**Work task:**
From the entries, copy out every line in which the word "rounded" is found.

[Saved entries]

⁂

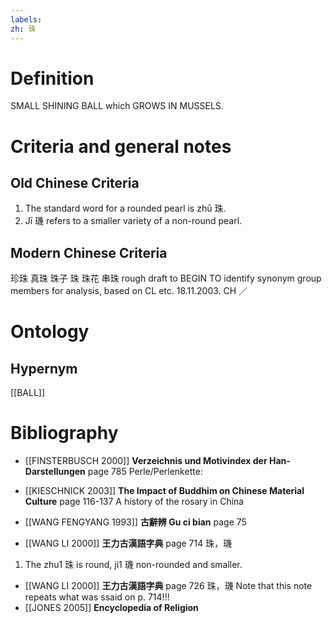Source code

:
 ```yaml
---
labels: 
zh: 珠
---
```


# Definition
SMALL SHINING BALL which GROWS IN MUSSELS.
# Criteria and general notes
## Old Chinese Criteria
1. The standard word for a rounded pearl is zhū 珠.
2. Jī 璣 refers to a smaller variety of a non-round pearl.
## Modern Chinese Criteria
珍珠
真珠
珠子
珠
珠花
串珠
rough draft to BEGIN TO identify synonym group members for analysis, based on CL etc. 18.11.2003. CH ／
# Ontology

## Hypernym
[[BALL]]
# Bibliography
- [[FINSTERBUSCH 2000]]
**Verzeichnis und Motivindex der Han-Darstellungen** page 785
Perle/Perlenkette:
- [[KIESCHNICK 2003]]
**The Impact of Buddhim on Chinese Material Culture** page 116-137
A history of the rosary in China
- [[WANG FENGYANG 1993]]
**古辭辨 Gu ci bian** page 75

- [[WANG LI 2000]]
**王力古漢語字典** page 714
珠，璣
1. The zhu1 珠 is round, ji1 璣 non-rounded and smaller.
- [[WANG LI 2000]]
**王力古漢語字典** page 726
珠，璣
Note that this note repeats what was ssaid on p. 714!!!
- [[JONES 2005]]
**Encyclopedia of Religion** 
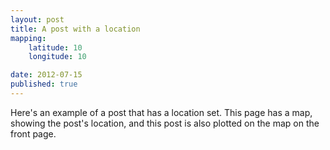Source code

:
 ```yaml
---
layout: post
title: A post with a location
mapping:
    latitude: 10
    longitude: 10

date: 2012-07-15
published: true
---
```


Here's an example of a post that has a location set. This page has a map, showing the post's location, and this post is also plotted on the map on the front page.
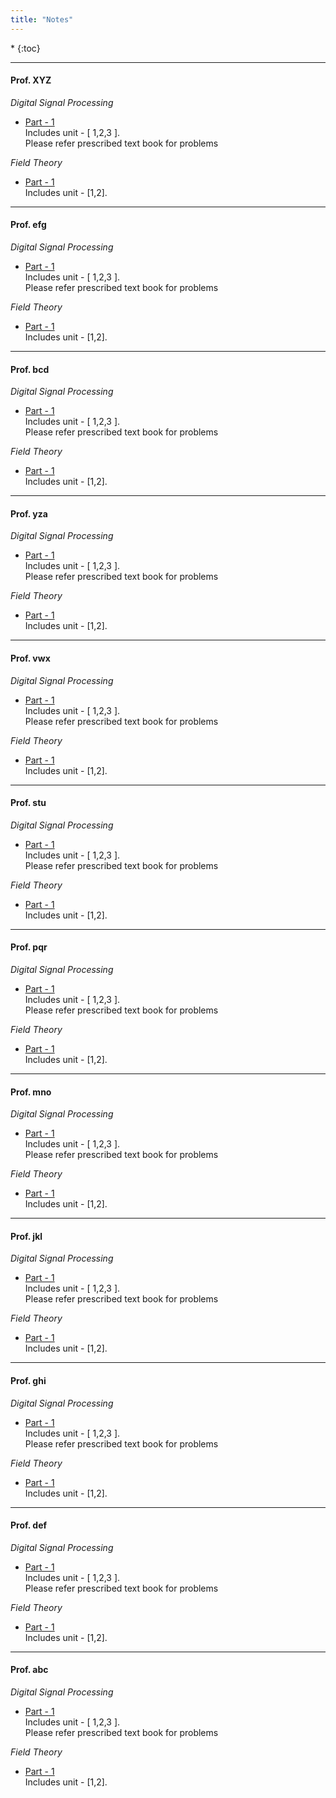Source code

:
 ```yaml
---
title: "Notes"
---
```


<nav class="toc" markdown="1">
*   
{:toc}
</nav>
<hr>

#### Prof. XYZ

<i>Digital Signal Processing</i>

* [Part - 1](/assets/test.pdf)  
Includes unit - [ 1,2,3 ].  
Please refer prescribed text book for problems

<i>Field Theory</i>

* [Part - 1](/assets/test.pdf)  
Includes unit - [1,2].

<hr>

#### Prof. efg

<i>Digital Signal Processing</i>

* [Part - 1](/assets/test.pdf)  
Includes unit - [ 1,2,3 ].  
Please refer prescribed text book for problems

<i>Field Theory</i>

* [Part - 1](/assets/test.pdf)  
Includes unit - [1,2].

<hr>

#### Prof. bcd

<i>Digital Signal Processing</i>

* [Part - 1](/assets/test.pdf)  
Includes unit - [ 1,2,3 ].  
Please refer prescribed text book for problems

<i>Field Theory</i>

* [Part - 1](/assets/test.pdf)  
Includes unit - [1,2].

<hr>

#### Prof. yza

<i>Digital Signal Processing</i>

* [Part - 1](/assets/test.pdf)  
Includes unit - [ 1,2,3 ].  
Please refer prescribed text book for problems

<i>Field Theory</i>

* [Part - 1](/assets/test.pdf)  
Includes unit - [1,2].

<hr>

#### Prof. vwx

<i>Digital Signal Processing</i>

* [Part - 1](/assets/test.pdf)  
Includes unit - [ 1,2,3 ].  
Please refer prescribed text book for problems

<i>Field Theory</i>

* [Part - 1](/assets/test.pdf)  
Includes unit - [1,2].

<hr>

#### Prof. stu

<i>Digital Signal Processing</i>

* [Part - 1](/assets/test.pdf)  
Includes unit - [ 1,2,3 ].  
Please refer prescribed text book for problems

<i>Field Theory</i>

* [Part - 1](/assets/test.pdf)  
Includes unit - [1,2].

<hr>

#### Prof. pqr

<i>Digital Signal Processing</i>

* [Part - 1](/assets/test.pdf)  
Includes unit - [ 1,2,3 ].  
Please refer prescribed text book for problems

<i>Field Theory</i>

* [Part - 1](/assets/test.pdf)  
Includes unit - [1,2].

<hr>

#### Prof. mno

<i>Digital Signal Processing</i>

* [Part - 1](/assets/test.pdf)  
Includes unit - [ 1,2,3 ].  
Please refer prescribed text book for problems

<i>Field Theory</i>

* [Part - 1](/assets/test.pdf)  
Includes unit - [1,2].

<hr>

#### Prof. jkl

<i>Digital Signal Processing</i>

* [Part - 1](/assets/test.pdf)  
Includes unit - [ 1,2,3 ].  
Please refer prescribed text book for problems

<i>Field Theory</i>

* [Part - 1](/assets/test.pdf)  
Includes unit - [1,2].

<hr>

#### Prof. ghi

<i>Digital Signal Processing</i>

* [Part - 1](/assets/test.pdf)  
Includes unit - [ 1,2,3 ].  
Please refer prescribed text book for problems

<i>Field Theory</i>

* [Part - 1](/assets/test.pdf)  
Includes unit - [1,2].

<hr>

#### Prof. def

<i>Digital Signal Processing</i>

* [Part - 1](/assets/test.pdf)  
Includes unit - [ 1,2,3 ].  
Please refer prescribed text book for problems

<i>Field Theory</i>

* [Part - 1](/assets/test.pdf)  
Includes unit - [1,2].

<hr>

#### Prof. abc

<i>Digital Signal Processing</i>

* [Part - 1](/assets/test.pdf)  
Includes unit - [ 1,2,3 ].  
Please refer prescribed text book for problems

<i>Field Theory</i>

* [Part - 1](/assets/test.pdf)  
Includes unit - [1,2].
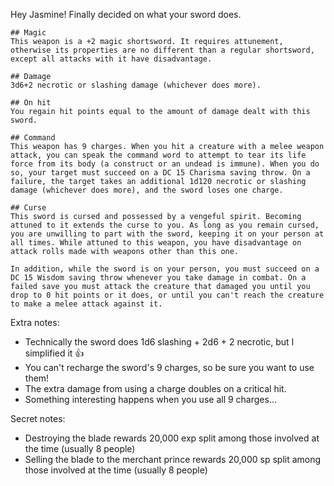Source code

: Hey Jasmine! Finally decided on what your sword does.

```
## Magic
This weapon is a +2 magic shortsword. It requires attunement, otherwise its properties are no different than a regular shortsword, except all attacks with it have disadvantage.

## Damage
3d6+2 necrotic or slashing damage (whichever does more).

## On hit
You regain hit points equal to the amount of damage dealt with this sword.

## Command
This weapon has 9 charges. When you hit a creature with a melee weapon attack, you can speak the command word to attempt to tear its life force from its body (a construct or an undead is immune). When you do so, your target must succeed on a DC 15 Charisma saving throw. On a failure, the target takes an additional 1d120 necrotic or slashing damage (whichever does more), and the sword loses one charge.

## Curse
This sword is cursed and possessed by a vengeful spirit. Becoming attuned to it extends the curse to you. As long as you remain cursed, you are unwilling to part with the sword, keeping it on your person at all times. While attuned to this weapon, you have disadvantage on attack rolls made with weapons other than this one.

In addition, while the sword is on your person, you must succeed on a DC 15 Wisdom saving throw whenever you take damage in combat. On a failed save you must attack the creature that damaged you until you drop to 0 hit points or it does, or until you can't reach the creature to make a melee attack against it.
```

Extra notes:
- Technically the sword does 1d6 slashing + 2d6 + 2 necrotic, but I simplified it :thumbsup:
- You can't recharge the sword's 9 charges, so be sure you want to use them!
- The extra damage from using a charge doubles on a critical hit.
- Something interesting happens when you use all 9 charges...


Secret notes:
- Destroying the blade rewards 20,000 exp split among those involved at the time (usually 8 people)
- Selling the blade to the merchant prince rewards 20,000 sp split among those involved at the time (usually 8 people)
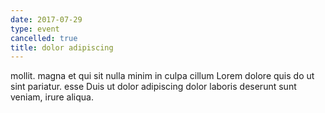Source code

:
 ```yaml
---
date: 2017-07-29
type: event
cancelled: true
title: dolor adipiscing
---
```

mollit. magna et qui sit nulla minim in culpa cillum Lorem dolore quis do ut sint pariatur. esse Duis ut dolor adipiscing dolor laboris deserunt sunt veniam, irure aliqua.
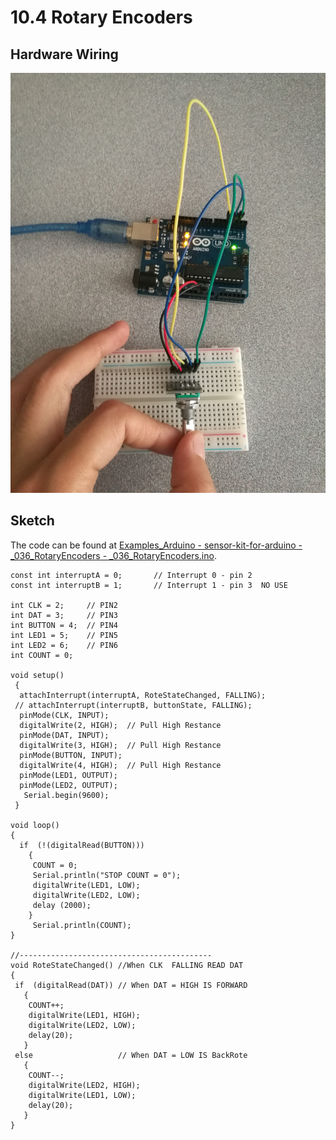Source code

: # 10.4 Rotary Encoders

## Hardware Wiring

![Rotary Encoders](../../Examples/sensor-kit-for-arduino/036_rotaryencoders.jpg)


## Sketch

The code can be found at [Examples_Arduino - sensor-kit-for-arduino - _036_RotaryEncoders - _036_RotaryEncoders.ino](https://github.com/LongerVisionRobot/Examples_Arduino/blob/master/sensor-kit-for-arduino/_036_RotaryEncoders/_036_RotaryEncoders.ino).
```
const int interruptA = 0;       // Interrupt 0 - pin 2
const int interruptB = 1;       // Interrupt 1 - pin 3  NO USE

int CLK = 2;     // PIN2
int DAT = 3;     // PIN3
int BUTTON = 4;  // PIN4
int LED1 = 5;    // PIN5
int LED2 = 6;    // PIN6
int COUNT = 0;

void setup() 
 {
  attachInterrupt(interruptA, RoteStateChanged, FALLING);
 // attachInterrupt(interruptB, buttonState, FALLING);
  pinMode(CLK, INPUT); 
  digitalWrite(2, HIGH);  // Pull High Restance  
  pinMode(DAT, INPUT); 
  digitalWrite(3, HIGH);  // Pull High Restance 
  pinMode(BUTTON, INPUT); 
  digitalWrite(4, HIGH);  // Pull High Restance
  pinMode(LED1, OUTPUT); 
  pinMode(LED2, OUTPUT); 
   Serial.begin(9600);
 }

void loop() 
{
  if  (!(digitalRead(BUTTON))) 
    {
     COUNT = 0;  
     Serial.println("STOP COUNT = 0");
     digitalWrite(LED1, LOW);
     digitalWrite(LED2, LOW);
     delay (2000);
    }
     Serial.println(COUNT);  
}

//-------------------------------------------
void RoteStateChanged() //When CLK  FALLING READ DAT
{
 if  (digitalRead(DAT)) // When DAT = HIGH IS FORWARD
   {
    COUNT++;
    digitalWrite(LED1, HIGH);
    digitalWrite(LED2, LOW);
    delay(20);
   }
 else                   // When DAT = LOW IS BackRote
   {
    COUNT--;
    digitalWrite(LED2, HIGH);
    digitalWrite(LED1, LOW);
    delay(20);
   }
}

```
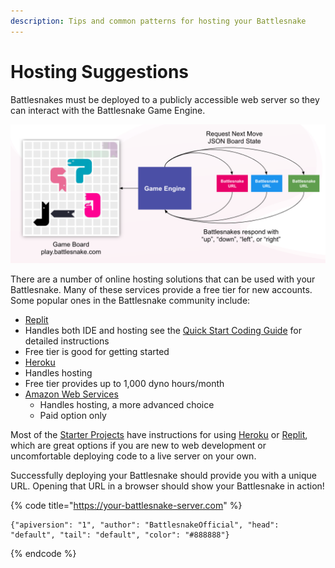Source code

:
 ```yaml
---
description: Tips and common patterns for hosting your Battlesnake
---
```


# Hosting Suggestions

Battlesnakes must be deployed to a publicly accessible web server so they can interact with the Battlesnake Game Engine. 

![The Game Engine makes API calls to each Battlesnake, rendering the results on the Game Board](../.gitbook/assets/simple_server_diagram.png)

There are a number of online hosting solutions that can be used with your Battlesnake. Many of these services provide a free tier for new accounts. Some popular ones in the Battlesnake community include:

*  [Replit](https://replit.com/)
  * Handles both IDE and hosting see the [Quick Start Coding Guide](../guides/getting-started.md) for detailed instructions
  * Free tier is good for getting started
*  [Heroku](https://www.heroku.com/)
  * Handles hosting
  * Free tier provides up to 1,000 dyno hours/month
* [Amazon Web Services](https://aws.amazon.com/) 
  * Handles hosting, a more advanced choice 
  * Paid option only

Most of the [Starter Projects](https://docs.battlesnake.com/starter-snakes) have instructions for using [Heroku](https://heroku.com) or [Replit](https://replit.com/), which are great options if you are new to web development or uncomfortable deploying code to a live server on your own.

Successfully deploying your Battlesnake should provide you with a unique URL. Opening that URL in a browser should show your Battlesnake in action!

{% code title="https://your-battlesnake-server.com" %}
```text
{"apiversion": "1", "author": "BattlesnakeOfficial", "head": "default", "tail": "default", "color": "#888888"}
```
{% endcode %}

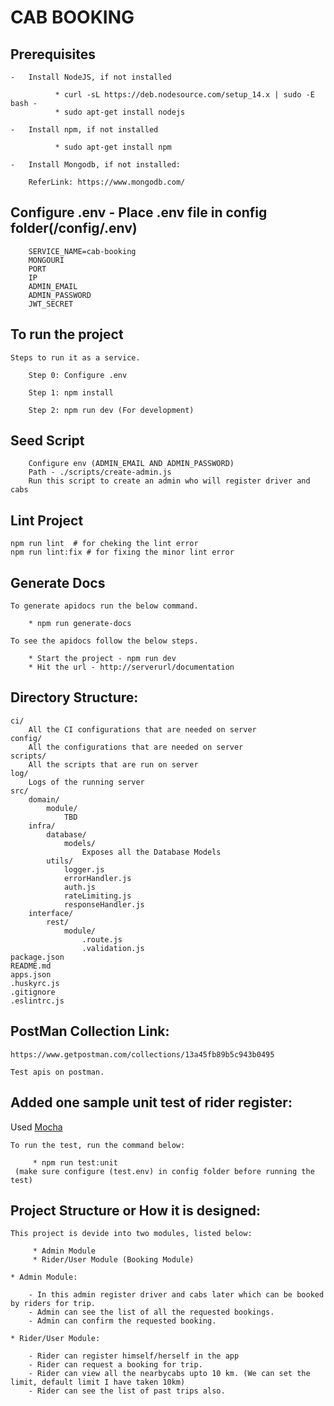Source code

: # CAB BOOKING

## Prerequisites

```closure
-   Install NodeJS, if not installed

          * curl -sL https://deb.nodesource.com/setup_14.x | sudo -E bash -
          * sudo apt-get install nodejs

-   Install npm, if not installed

          * sudo apt-get install npm

-   Install Mongodb, if not installed:

    ReferLink: https://www.mongodb.com/
```

## Configure .env - Place .env file in config folder(/config/.env)

```closure
    SERVICE_NAME=cab-booking
    MONGOURI
    PORT
    IP
    ADMIN_EMAIL
    ADMIN_PASSWORD
    JWT_SECRET
```

## To run the project

```closure
Steps to run it as a service.

    Step 0: Configure .env

    Step 1: npm install

    Step 2: npm run dev (For development)
```

## Seed Script

```closure
    Configure env (ADMIN_EMAIL AND ADMIN_PASSWORD)
    Path - ./scripts/create-admin.js
    Run this script to create an admin who will register driver and cabs
```

## Lint Project

```closure
npm run lint  # for cheking the lint error
npm run lint:fix # for fixing the minor lint error
```

## Generate Docs

```closure
To generate apidocs run the below command.

    * npm run generate-docs

To see the apidocs follow the below steps.

    * Start the project - npm run dev
    * Hit the url - http://serverurl/documentation

```

## Directory Structure:

```
ci/
    All the CI configurations that are needed on server
config/
    All the configurations that are needed on server
scripts/
    All the scripts that are run on server
log/
    Logs of the running server
src/
    domain/
        module/
            TBD
    infra/
        database/
            models/
                Exposes all the Database Models
        utils/
            logger.js
            errorHandler.js
			auth.js
			rateLimiting.js
			responseHandler.js
    interface/
        rest/
            module/
                .route.js
				.validation.js
package.json
README.md
apps.json
.huskyrc.js
.gitignore
.eslintrc.js
```

## PostMan Collection Link:

```
https://www.getpostman.com/collections/13a45fb89b5c943b0495

Test apis on postman.

```

## Added one sample unit test of rider register:

Used [Mocha](https://mochajs.org/)

```
To run the test, run the command below:

     * npm run test:unit
 (make sure configure (test.env) in config folder before running the test)
```

## Project Structure or How it is designed:

```
This project is devide into two modules, listed below:

     * Admin Module
	 * Rider/User Module (Booking Module)

* Admin Module:

    - In this admin register driver and cabs later which can be booked by riders for trip.
	- Admin can see the list of all the requested bookings.
	- Admin can confirm the requested booking.

* Rider/User Module:

	- Rider can register himself/herself in the app
	- Rider can request a booking for trip.
	- Rider can view all the nearbycabs upto 10 km. (We can set the limit, default limit I have taken 10km)
	- Rider can see the list of past trips also.

```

⁂

**Answer:**
1. The standard word for a rounded pearl is zhū 珠.
1. The zhu1 珠 is round, ji1 璣 non-rounded and smaller.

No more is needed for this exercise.